### Task statement
Locate, in the data below, the line that contains "- aa8b8916: BREAKING" and the line that contains "When using [component"; reproduce exactly those two lines and every line between them, nothing more.

Plain-text document sources:
________
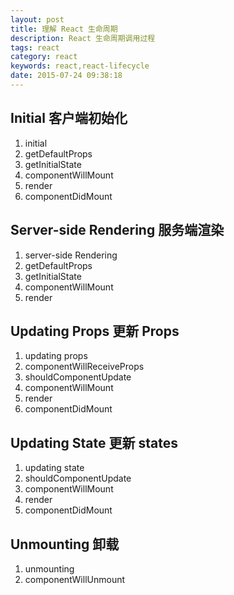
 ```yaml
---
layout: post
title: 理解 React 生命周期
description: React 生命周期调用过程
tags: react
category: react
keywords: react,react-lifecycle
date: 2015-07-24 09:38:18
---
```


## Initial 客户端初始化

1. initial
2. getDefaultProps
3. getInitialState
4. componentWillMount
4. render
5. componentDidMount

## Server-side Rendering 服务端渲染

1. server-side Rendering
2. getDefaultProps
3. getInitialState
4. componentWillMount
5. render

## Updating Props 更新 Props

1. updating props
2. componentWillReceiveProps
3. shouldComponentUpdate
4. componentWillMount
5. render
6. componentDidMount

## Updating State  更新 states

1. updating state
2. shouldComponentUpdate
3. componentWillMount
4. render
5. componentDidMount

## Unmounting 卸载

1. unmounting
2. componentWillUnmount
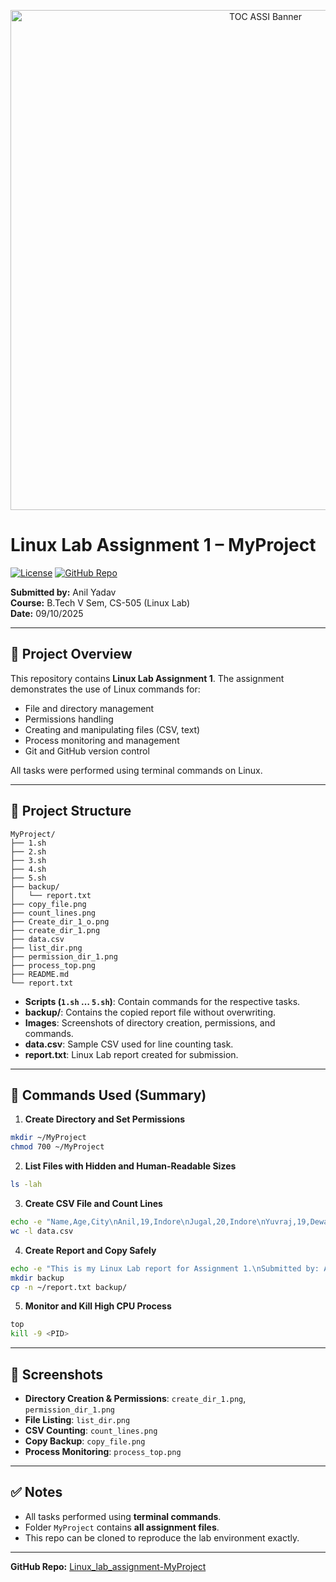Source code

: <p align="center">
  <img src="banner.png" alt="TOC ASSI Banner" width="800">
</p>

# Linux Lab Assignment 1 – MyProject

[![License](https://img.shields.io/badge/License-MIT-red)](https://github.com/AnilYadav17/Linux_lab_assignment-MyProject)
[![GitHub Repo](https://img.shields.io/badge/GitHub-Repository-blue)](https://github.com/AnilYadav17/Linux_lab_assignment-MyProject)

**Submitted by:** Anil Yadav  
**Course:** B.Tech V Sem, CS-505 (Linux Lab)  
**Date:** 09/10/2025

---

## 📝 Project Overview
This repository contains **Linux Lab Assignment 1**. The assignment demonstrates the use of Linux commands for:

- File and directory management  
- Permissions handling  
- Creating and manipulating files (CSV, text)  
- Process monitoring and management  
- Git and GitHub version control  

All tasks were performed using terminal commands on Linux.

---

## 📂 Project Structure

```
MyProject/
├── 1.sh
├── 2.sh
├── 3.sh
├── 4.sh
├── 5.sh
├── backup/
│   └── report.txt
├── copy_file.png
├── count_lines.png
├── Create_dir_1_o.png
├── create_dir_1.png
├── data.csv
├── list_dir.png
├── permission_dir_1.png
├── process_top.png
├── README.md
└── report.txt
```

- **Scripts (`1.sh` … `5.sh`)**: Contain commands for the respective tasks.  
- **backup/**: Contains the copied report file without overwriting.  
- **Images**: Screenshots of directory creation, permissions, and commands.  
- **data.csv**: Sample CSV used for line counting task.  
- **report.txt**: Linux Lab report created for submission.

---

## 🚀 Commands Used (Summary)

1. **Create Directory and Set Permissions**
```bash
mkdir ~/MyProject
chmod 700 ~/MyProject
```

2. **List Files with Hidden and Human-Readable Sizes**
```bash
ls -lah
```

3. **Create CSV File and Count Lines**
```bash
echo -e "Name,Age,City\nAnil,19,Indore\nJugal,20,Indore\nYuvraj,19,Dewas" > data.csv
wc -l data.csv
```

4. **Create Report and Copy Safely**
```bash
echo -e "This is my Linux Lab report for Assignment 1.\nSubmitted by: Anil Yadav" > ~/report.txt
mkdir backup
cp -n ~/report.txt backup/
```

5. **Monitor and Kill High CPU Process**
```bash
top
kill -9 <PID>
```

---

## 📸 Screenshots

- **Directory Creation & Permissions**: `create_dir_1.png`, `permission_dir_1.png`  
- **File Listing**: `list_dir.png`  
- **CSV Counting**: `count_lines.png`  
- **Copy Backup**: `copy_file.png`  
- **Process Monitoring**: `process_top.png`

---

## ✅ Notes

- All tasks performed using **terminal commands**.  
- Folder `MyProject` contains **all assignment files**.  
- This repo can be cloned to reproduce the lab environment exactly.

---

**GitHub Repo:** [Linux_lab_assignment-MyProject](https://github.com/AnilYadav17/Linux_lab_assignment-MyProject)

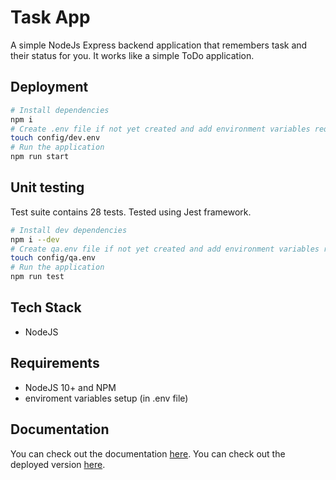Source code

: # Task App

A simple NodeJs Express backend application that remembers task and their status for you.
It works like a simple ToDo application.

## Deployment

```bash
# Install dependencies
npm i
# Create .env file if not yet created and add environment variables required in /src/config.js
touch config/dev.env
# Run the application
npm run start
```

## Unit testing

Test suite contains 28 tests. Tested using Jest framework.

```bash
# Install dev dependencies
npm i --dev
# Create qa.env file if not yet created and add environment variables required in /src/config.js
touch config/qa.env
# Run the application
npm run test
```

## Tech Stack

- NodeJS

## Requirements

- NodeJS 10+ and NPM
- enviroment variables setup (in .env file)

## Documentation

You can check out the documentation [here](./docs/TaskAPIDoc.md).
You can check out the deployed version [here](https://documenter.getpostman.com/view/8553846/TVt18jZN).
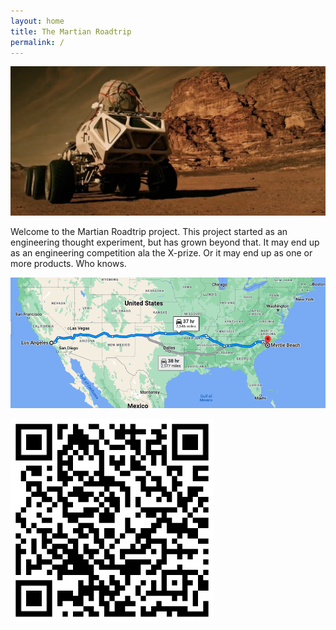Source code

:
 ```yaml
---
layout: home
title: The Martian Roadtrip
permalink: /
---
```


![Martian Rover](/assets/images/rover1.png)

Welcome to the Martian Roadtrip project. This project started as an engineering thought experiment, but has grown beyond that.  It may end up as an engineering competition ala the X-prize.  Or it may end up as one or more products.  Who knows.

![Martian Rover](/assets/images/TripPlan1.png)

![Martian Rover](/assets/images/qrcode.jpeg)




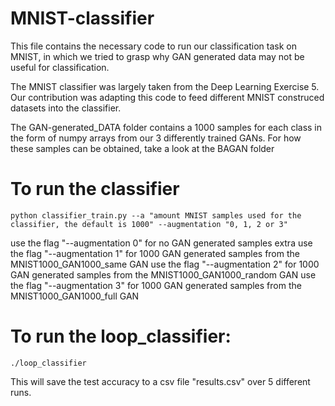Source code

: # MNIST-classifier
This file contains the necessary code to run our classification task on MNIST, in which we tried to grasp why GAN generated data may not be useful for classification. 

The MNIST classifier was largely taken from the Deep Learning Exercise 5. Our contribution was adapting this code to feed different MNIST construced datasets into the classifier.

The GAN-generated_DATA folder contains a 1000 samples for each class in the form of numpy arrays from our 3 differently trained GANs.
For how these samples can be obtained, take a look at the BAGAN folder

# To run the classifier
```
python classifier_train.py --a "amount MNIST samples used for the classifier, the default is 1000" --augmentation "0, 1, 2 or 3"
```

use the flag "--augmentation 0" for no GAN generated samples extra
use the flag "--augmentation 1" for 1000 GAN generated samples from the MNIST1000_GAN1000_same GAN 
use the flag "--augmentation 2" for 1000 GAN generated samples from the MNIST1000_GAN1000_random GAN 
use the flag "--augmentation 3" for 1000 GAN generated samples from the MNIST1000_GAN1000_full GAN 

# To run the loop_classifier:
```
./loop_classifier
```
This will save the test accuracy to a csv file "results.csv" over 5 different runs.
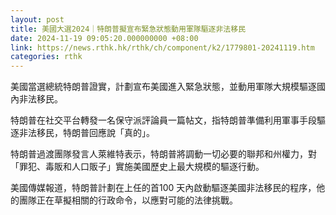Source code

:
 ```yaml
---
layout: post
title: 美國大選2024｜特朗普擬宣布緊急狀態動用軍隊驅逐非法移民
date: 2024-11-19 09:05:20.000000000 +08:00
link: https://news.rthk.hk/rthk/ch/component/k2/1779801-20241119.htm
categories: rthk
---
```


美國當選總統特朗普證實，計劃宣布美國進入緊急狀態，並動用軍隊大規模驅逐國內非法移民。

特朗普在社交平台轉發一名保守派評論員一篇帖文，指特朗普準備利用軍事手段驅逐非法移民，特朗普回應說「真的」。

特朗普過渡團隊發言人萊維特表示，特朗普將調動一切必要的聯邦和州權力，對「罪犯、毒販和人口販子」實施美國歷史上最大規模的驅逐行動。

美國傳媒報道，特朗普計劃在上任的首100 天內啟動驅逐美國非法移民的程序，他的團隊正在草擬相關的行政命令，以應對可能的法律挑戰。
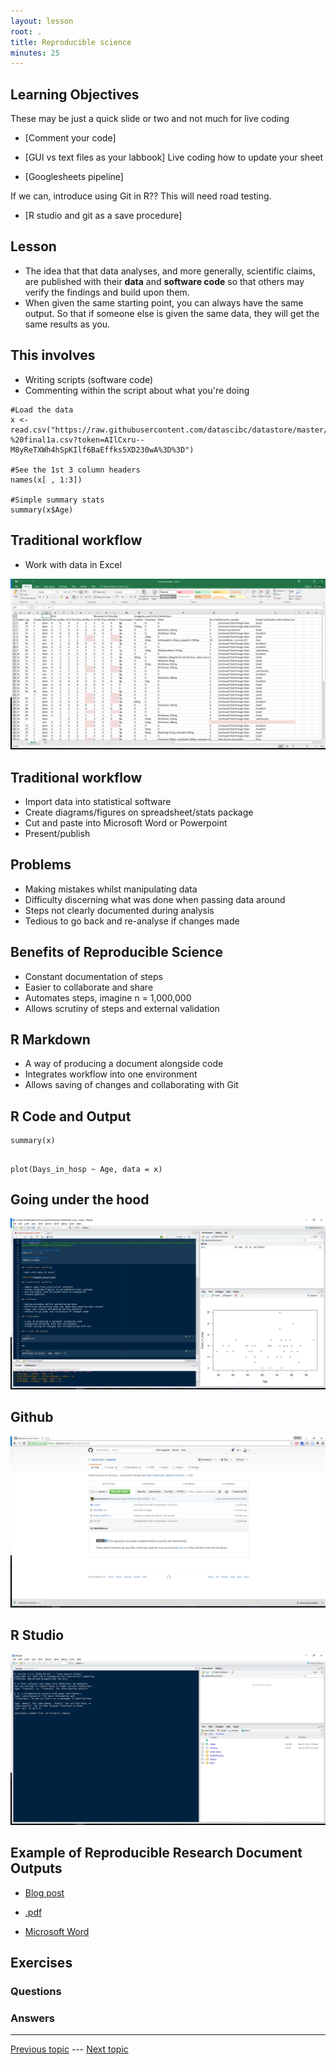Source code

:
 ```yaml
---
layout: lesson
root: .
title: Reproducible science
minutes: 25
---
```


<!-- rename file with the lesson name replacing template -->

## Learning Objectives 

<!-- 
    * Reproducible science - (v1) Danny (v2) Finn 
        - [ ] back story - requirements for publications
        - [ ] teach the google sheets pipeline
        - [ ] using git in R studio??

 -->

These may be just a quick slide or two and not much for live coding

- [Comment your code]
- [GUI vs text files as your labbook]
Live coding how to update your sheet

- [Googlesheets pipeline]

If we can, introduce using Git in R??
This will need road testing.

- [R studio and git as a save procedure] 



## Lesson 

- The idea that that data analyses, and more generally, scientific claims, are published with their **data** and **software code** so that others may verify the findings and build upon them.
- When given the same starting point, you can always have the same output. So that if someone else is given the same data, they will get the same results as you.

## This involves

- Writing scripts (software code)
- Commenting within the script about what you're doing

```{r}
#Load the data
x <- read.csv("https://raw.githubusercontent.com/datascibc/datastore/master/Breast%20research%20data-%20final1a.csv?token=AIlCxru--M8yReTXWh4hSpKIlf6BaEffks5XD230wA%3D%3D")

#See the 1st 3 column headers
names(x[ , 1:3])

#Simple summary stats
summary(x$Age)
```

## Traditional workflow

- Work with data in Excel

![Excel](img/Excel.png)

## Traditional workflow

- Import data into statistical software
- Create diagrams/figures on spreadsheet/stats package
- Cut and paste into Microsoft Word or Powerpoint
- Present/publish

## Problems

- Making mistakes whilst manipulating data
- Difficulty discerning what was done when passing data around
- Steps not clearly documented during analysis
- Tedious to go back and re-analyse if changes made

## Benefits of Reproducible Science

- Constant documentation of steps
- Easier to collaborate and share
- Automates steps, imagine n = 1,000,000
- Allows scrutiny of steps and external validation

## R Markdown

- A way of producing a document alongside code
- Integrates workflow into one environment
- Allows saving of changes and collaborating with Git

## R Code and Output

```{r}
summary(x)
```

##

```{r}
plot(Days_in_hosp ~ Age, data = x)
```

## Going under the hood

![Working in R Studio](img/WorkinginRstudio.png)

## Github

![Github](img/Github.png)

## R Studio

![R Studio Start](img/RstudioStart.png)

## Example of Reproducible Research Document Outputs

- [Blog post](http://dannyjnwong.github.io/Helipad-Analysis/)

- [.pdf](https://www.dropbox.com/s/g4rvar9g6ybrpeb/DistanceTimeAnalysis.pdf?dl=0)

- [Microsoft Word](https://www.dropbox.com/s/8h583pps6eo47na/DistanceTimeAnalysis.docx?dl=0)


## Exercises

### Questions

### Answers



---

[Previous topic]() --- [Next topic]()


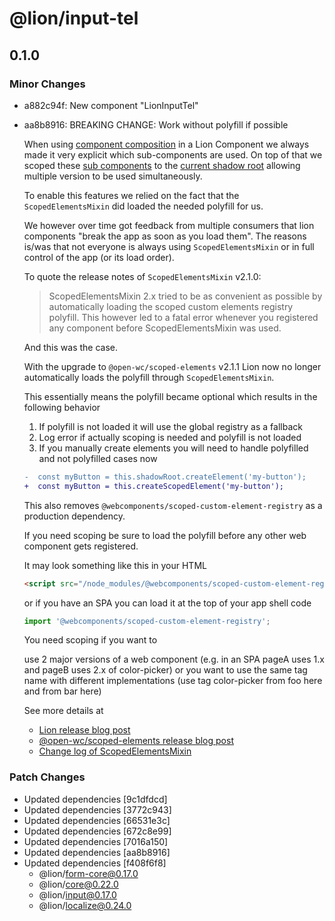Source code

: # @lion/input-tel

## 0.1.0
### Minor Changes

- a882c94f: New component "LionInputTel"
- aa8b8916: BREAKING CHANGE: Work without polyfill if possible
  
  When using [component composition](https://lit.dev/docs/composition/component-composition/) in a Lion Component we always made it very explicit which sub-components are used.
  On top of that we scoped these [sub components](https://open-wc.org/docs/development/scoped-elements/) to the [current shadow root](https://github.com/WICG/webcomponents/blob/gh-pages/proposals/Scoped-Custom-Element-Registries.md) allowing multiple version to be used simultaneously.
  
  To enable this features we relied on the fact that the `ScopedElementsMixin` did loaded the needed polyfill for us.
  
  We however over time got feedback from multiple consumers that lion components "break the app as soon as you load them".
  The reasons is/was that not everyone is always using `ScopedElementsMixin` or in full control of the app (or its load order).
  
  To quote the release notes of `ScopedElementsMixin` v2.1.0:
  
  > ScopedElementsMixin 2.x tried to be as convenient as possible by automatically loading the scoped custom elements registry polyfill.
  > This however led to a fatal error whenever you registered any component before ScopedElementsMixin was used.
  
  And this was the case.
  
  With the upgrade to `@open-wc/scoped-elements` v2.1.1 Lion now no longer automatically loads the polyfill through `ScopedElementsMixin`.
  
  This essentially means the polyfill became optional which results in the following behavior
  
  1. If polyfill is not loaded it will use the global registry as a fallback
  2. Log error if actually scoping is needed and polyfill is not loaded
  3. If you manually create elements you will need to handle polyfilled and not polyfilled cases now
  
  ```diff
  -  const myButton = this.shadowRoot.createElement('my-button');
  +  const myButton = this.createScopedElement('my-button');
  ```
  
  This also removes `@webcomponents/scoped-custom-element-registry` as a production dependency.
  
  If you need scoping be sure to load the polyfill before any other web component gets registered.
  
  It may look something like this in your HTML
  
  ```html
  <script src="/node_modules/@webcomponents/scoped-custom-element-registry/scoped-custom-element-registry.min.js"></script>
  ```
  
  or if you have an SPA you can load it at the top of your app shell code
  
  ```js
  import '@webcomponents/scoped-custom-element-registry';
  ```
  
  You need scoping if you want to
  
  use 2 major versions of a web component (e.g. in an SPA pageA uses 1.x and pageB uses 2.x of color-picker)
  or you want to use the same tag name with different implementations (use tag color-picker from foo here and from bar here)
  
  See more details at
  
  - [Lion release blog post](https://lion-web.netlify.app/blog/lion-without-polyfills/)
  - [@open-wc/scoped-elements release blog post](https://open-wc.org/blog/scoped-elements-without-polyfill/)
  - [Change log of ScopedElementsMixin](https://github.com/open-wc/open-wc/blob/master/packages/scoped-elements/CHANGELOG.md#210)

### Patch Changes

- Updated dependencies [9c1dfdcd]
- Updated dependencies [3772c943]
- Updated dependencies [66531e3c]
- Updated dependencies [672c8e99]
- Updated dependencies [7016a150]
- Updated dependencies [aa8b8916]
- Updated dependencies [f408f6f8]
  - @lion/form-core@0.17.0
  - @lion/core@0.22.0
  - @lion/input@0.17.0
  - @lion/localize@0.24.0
________
### Exercise answer
- aa8b8916: BREAKING CHANGE: Work without polyfill if possible
  
  When using [component composition](https://lit.dev/docs/composition/component-composition/) in a Lion Component we always made it very explicit which sub-components are used.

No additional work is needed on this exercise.